WHAT TO DO: Filter the material below down to the lines with the word "Curve" and give those lines.

#####

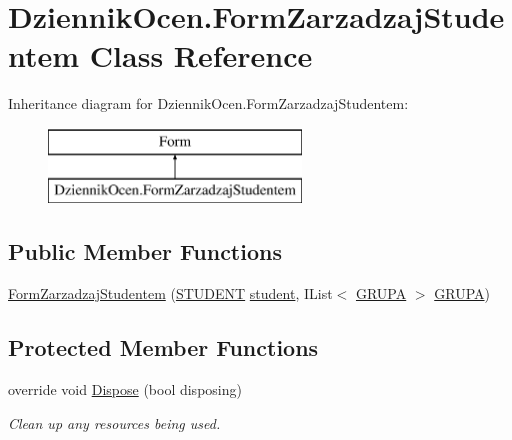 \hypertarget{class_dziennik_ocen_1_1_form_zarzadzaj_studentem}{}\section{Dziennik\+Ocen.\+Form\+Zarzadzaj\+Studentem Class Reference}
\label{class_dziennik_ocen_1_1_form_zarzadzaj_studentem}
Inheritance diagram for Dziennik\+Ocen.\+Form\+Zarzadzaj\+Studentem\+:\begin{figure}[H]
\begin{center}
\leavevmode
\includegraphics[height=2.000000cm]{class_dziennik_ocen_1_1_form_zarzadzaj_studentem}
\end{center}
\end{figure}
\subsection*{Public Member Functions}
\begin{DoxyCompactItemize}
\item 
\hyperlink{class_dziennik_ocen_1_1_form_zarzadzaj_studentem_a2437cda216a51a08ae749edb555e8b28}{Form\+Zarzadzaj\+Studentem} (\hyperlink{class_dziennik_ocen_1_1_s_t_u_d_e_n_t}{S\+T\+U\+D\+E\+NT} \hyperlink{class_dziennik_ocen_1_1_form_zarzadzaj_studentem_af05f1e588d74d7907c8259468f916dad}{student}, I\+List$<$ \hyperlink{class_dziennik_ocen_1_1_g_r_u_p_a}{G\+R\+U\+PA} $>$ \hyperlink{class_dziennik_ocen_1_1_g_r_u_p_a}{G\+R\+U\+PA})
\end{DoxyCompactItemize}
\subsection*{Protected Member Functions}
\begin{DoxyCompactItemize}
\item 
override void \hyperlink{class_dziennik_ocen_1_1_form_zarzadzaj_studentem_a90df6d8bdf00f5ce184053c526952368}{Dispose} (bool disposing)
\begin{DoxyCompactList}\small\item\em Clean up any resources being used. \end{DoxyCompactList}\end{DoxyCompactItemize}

#####

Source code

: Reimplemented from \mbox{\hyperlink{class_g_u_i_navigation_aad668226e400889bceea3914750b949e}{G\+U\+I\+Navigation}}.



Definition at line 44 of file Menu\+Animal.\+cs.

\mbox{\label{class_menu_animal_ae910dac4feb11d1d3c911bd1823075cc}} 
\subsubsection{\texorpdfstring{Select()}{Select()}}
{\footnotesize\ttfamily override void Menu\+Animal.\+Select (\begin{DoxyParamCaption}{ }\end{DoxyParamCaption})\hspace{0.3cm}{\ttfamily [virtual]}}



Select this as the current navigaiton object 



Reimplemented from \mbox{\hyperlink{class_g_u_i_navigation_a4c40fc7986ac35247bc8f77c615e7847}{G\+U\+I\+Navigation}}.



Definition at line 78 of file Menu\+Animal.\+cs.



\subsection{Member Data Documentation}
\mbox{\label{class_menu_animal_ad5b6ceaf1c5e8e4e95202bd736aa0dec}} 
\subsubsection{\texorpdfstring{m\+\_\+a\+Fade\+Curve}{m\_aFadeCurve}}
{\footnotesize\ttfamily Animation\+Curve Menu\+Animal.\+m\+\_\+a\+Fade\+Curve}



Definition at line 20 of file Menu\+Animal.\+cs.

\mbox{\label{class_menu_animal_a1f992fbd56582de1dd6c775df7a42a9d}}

#####

EXERCISE RESULT:
\subsubsection{\texorpdfstring{m\+\_\+a\+Fade\+Curve}{m\_aFadeCurve}}
{\footnotesize\ttfamily Animation\+Curve Menu\+Animal.\+m\+\_\+a\+Fade\+Curve}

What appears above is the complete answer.